By April 1924 Pyro completed five additional runs to the east coast from California ports. Her Pacific operations took her as far as the Philippine Islands. Upon return from the east coast 22 April 1924 she put in at Bremerton and decommissioned at the Puget Sound Navy Yard 10 September.

Pyro recommissioned 1 July 1939, Cmdr. R.S. Haggart in command. Assigned to the Naval Transportation Service, she resumed transport of ammunition, general cargo, and passengers, making five voyages to the east coast and five to Pearl Harbor by August 1941. She was assigned to Commander, Base Force, Train Squadron 8, Pacific Fleet 22 August 1941. Departing Mare Island 1 October~ she arrived Pearl Harbor one week later to commence operations in the Hawaiian area.

Pyro was moored at NAD West Lock in Pearl Harbor when the Japanese attacked on 7 December 1941. She suffered no serious damage and was credited with damaging one Japanese plane. Four days later she departed Pearl Harbor for San Francisco and Mare Island and carried ammunition from the west coast to Pearl Harbor until 30 September 1942. On 17 October she departed San Francisco for Alaskan waters where she issued a load of mines to smaller ships to be planted as a defense for the base at Adak. She returned to San Francisco 19 November. She departed San Francisco 8 December 1942, and upon arrival Espiritu Santo, New Hebrides Islands 2 January 1943, became primary ammunition ship for various fleet units that were operating in the area. Pyro steamed for San Francisco 2 August, arriving 7 September.

Departing San Francisco 11 November 1943 for Brisbane, Australia, she reported to Commander, Service Force, 7th Fleet 7 December 1943. From that date until 8 April 1944, Pyro transported ammunition from Australia, New Caledonia, and the New Hebrides to Milne Bay, New Guinea. From 13 April 1 through 12 July 1944 she replenished combatants engaged in the Admiralty Islands and Hollandia campaigns at various New Guinea harbors.

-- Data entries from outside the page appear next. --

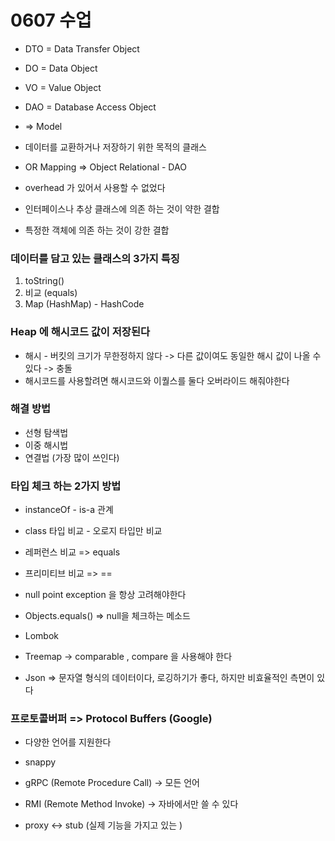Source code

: # 0607 수업
* DTO = Data Transfer Object
* DO = Data Object
* VO = Value Object
* DAO = Database Access Object
* => Model
* 데이터를 교환하거나 저장하기 위한 목적의 클래스

* OR Mapping => Object Relational - DAO
* overhead 가 있어서 사용할 수 없었다
* 인터페이스나 추상 클래스에 의존 하는 것이 약한 결합
* 특정한 객체에 의존 하는 것이 강한 결합

### 데이터를 담고 있는 클래스의 3가지 특징
1. toString()
2. 비교 (equals)
3. Map (HashMap) - HashCode

### Heap 에 해시코드 값이 저장된다
* 해시 - 버킷의 크기가 무한정하지 않다 -> 다른 값이여도 동일한 해시 값이 나올 수 있다 -> 충돌 
* 해시코드를 사용할려면 해시코드와 이퀄스를 둘다 오버라이드 해줘야한다

### 해결 방법
* 선형 탐색법
* 이중 해시법
* 연결법 (가장 많이 쓰인다) 

### 타입 체크 하는 2가지 방법
* instanceOf - is-a 관계
* class 타입 비교 - 오로지 타입만 비교

* 레퍼런스 비교 => equals
* 프리미티브 비교 => ==

* null point exception 을 항상 고려해야한다

* Objects.equals() => null을 체크하는 메소드

* Lombok 

* Treemap -> comparable , compare 을 사용해야 한다

* Json => 문자열 형식의 데이터이다, 로깅하기가 좋다, 하지만 비효율적인 측면이 있다

### 프로토콜버퍼 => Protocol Buffers (Google)
* 다양한 언어를 지원한다

* snappy

* gRPC  (Remote Procedure Call) -> 모든 언어
* RMI (Remote Method Invoke) -> 자바에서만 쓸 수 있다

* proxy <-> stub (실제 기능을 가지고 있는 )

Pyro arrived Sydney, Australia 18 July 1944 for six weeks of repairs, returning 9 September to the new base of operations at Hollandia, where units of the fleet assembled for the invasion of Leyte. The ammunition ship remained at Hollandia until 3 November when she steamed to Seeadler Bay, Manus Island, Admiralty Islands for emergency repairs and reloading, returning to Hollandia 1 December 1944. She steamed for Leyte Gulf 19 December, arriving one week later and remaining in the Philippine area-replenishing combatants until 4 August 1945. Pyro then steamed for the Admiralty Islands for repair and overhaul. She departed the Admiralty Islands 17 October with a load of serviceable ammunition for transfer to the United States. After embarking troops enroute at Eniwetok, Marshall Islands, she arrived Seattle 21 November 1945. She remained there until 17 February 1946 and then steamed for San Francisco Bay, arriving the next day. After discharging her ammunition, she returned to Seattle 2 April. Pyro decommissioned at Seattle 12 June and was struck from the Navy List 3 July. She was turned over to the War Shipping Administration 14 July 1946, and in March 1950 she was sold to the National Metal and Steel Co. for scrapping.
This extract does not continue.